Collected data:
╭──

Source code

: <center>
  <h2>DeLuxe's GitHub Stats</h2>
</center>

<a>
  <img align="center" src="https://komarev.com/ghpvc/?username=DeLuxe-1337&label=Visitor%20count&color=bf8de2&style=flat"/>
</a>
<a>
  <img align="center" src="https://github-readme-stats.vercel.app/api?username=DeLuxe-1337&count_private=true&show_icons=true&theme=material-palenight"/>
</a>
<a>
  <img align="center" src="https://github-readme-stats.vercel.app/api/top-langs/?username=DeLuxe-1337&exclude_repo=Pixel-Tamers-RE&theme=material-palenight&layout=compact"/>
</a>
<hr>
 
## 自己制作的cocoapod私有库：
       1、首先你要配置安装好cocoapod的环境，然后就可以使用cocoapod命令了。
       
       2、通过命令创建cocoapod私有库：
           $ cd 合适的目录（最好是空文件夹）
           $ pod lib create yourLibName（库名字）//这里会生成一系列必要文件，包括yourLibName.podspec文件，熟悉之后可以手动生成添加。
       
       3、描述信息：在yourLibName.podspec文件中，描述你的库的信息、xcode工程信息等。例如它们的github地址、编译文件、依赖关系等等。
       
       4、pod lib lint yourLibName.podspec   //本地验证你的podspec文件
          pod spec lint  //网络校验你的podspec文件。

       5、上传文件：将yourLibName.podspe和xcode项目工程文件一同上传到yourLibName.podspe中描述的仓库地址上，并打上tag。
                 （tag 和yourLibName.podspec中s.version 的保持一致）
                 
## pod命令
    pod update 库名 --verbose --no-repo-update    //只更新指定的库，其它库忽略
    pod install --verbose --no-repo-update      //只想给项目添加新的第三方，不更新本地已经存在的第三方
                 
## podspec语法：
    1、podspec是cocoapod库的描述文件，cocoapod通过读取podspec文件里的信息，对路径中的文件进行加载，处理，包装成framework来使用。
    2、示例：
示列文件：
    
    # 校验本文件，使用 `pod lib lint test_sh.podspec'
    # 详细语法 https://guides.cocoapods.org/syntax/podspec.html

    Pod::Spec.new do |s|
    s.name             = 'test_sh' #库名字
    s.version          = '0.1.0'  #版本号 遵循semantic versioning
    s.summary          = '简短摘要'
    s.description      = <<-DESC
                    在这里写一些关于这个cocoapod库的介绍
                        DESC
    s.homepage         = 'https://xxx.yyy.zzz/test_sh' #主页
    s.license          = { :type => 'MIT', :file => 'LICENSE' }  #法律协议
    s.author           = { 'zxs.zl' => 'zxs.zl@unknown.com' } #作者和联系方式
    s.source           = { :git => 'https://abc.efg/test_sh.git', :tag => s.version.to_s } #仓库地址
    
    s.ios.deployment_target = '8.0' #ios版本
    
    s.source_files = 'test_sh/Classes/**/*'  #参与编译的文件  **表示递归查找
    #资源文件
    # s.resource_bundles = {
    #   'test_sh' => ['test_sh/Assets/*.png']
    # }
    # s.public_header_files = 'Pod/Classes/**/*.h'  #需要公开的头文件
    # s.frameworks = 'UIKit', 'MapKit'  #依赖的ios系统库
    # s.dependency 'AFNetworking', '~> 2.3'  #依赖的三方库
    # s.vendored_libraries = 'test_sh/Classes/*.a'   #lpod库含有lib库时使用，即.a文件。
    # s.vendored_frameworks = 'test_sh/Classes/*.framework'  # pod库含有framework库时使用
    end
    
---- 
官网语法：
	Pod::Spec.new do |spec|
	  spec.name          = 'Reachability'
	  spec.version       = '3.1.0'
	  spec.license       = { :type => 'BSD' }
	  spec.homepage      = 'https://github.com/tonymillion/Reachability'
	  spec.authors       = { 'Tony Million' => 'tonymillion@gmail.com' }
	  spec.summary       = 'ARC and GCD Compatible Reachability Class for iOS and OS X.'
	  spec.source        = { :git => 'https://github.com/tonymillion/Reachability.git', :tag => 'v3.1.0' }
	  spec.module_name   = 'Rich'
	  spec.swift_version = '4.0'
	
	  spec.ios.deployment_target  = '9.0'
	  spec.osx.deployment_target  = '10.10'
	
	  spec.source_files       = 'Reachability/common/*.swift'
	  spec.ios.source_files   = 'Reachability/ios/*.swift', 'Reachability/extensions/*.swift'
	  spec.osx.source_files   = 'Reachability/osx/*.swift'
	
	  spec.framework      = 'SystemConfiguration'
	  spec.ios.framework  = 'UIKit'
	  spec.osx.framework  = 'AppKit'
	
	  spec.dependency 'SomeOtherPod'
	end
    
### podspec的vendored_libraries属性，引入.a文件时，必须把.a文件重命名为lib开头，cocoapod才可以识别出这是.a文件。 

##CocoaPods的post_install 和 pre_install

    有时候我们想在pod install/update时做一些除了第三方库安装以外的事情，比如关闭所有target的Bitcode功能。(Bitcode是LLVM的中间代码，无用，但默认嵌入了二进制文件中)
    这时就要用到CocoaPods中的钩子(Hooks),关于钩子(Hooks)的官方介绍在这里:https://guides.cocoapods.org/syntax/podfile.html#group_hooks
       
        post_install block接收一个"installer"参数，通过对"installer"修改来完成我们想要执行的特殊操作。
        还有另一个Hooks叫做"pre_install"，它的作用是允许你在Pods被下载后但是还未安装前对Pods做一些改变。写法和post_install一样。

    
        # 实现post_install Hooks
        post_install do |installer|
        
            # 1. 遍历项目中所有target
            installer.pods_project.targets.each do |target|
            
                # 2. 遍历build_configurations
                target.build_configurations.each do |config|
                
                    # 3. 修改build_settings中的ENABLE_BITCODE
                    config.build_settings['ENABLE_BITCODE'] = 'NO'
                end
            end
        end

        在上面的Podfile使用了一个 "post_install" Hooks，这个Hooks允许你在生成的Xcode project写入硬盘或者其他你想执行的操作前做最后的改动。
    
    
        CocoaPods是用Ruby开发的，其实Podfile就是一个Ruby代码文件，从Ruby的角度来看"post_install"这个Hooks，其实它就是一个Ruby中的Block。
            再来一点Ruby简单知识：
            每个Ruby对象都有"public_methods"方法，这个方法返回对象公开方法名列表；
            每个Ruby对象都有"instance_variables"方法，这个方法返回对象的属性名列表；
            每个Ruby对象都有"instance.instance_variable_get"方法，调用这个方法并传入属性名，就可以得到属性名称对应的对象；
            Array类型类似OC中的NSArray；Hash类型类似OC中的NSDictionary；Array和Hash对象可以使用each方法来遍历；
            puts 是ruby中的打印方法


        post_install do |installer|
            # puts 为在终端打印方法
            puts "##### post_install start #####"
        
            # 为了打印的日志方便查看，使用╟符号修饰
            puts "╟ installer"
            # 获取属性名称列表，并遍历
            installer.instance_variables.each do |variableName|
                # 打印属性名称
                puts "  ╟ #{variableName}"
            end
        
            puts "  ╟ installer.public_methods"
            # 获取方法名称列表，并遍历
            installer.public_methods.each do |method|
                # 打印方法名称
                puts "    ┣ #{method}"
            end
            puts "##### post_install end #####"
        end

╰──

Word for word, repeat the data from its first line through the line with "pod install --verbose", including both of those lines and no others.

FINAL ANSWER:
Source code

: <center>
  <h2>DeLuxe's GitHub Stats</h2>
</center>

<a>
  <img align="center" src="https://komarev.com/ghpvc/?username=DeLuxe-1337&label=Visitor%20count&color=bf8de2&style=flat"/>
</a>
<a>
  <img align="center" src="https://github-readme-stats.vercel.app/api?username=DeLuxe-1337&count_private=true&show_icons=true&theme=material-palenight"/>
</a>
<a>
  <img align="center" src="https://github-readme-stats.vercel.app/api/top-langs/?username=DeLuxe-1337&exclude_repo=Pixel-Tamers-RE&theme=material-palenight&layout=compact"/>
</a>
<hr>
 
## 自己制作的cocoapod私有库：
       1、首先你要配置安装好cocoapod的环境，然后就可以使用cocoapod命令了。
       
       2、通过命令创建cocoapod私有库：
           $ cd 合适的目录（最好是空文件夹）
           $ pod lib create yourLibName（库名字）//这里会生成一系列必要文件，包括yourLibName.podspec文件，熟悉之后可以手动生成添加。
       
       3、描述信息：在yourLibName.podspec文件中，描述你的库的信息、xcode工程信息等。例如它们的github地址、编译文件、依赖关系等等。
       
       4、pod lib lint yourLibName.podspec   //本地验证你的podspec文件
          pod spec lint  //网络校验你的podspec文件。

       5、上传文件：将yourLibName.podspe和xcode项目工程文件一同上传到yourLibName.podspe中描述的仓库地址上，并打上tag。
                 （tag 和yourLibName.podspec中s.version 的保持一致）
                 
## pod命令
    pod update 库名 --verbose --no-repo-update    //只更新指定的库，其它库忽略
    pod install --verbose --no-repo-update      //只想给项目添加新的第三方，不更新本地已经存在的第三方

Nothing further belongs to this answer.